Otra vez han asomado los días de luz; que son, cada año, una ceremonia permanente de admiración y, que si fueran música, equivaldrían a momentos perdidos pero que no se terminan de ir de los recuerdos: escuchar a una monjas cantar Vísperas tras un muro de las Dueñas –una tarde de sol en Salamanca, por ejemplo– o hacerse preguntas la primera vez que te cruzas, sin buscarlo, con el Magnificat de Bach. Otra vez asoman esos días de luz de las semanas de junio previas al solsticio de verano y que si eres del Mediterráneo (el nacionalismo se justifica en casos así) representan todo.
Estos días de luz serían el equivalente a perderse un buen rato y recitar –u oír recitar a quien sepa– los poemas de WW en Hojas de Yerba –yo me celebro y me canto– y, sobre todo, serían el momento de planificar lo que queda de año con la convicción de que se cumplirá. Cualquiera cosa que no se haya previsto estos días resultará más difícil de concretarse. Los días de luz, que se alargan poco a poco hasta que empieza el verano con su declinar, no faltan ningún año, ni siquiera el año 2020, primero de la pandemia, cuando fueron únicos.
Habrá quienes piensen (aunque, también, mucha gente opinará lo contrario) que no viviremos nunca un junio como aquel.

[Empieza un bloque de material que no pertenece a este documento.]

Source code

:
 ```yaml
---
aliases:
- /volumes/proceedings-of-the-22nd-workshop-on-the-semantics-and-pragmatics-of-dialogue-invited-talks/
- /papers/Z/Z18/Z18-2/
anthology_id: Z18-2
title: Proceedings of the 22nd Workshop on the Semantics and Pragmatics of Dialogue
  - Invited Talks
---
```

Entonces se acababa el primer estado de alarma, no había invasión de turistas, la gente se había creído eso de que de esta saldríamos mejores y que todo era un téntol para repensar y no caer en viejos errores. Los días de luz de 2020 fueron un pasaporte a paraísos perdidos de la Mallorca de tiempos pasados y podías sentirte libre de verdad e imaginarte cómo reconstruirías el mundo con lo que habías aprendido. Poco a poco te llegaban instrucciones y tiempo. Quedan días de luz para gozarlos este año. Vienen acompañados por un eclipse y, como cada año, se cuela también entre ellos (el próximo miércoles) el Bloomsday.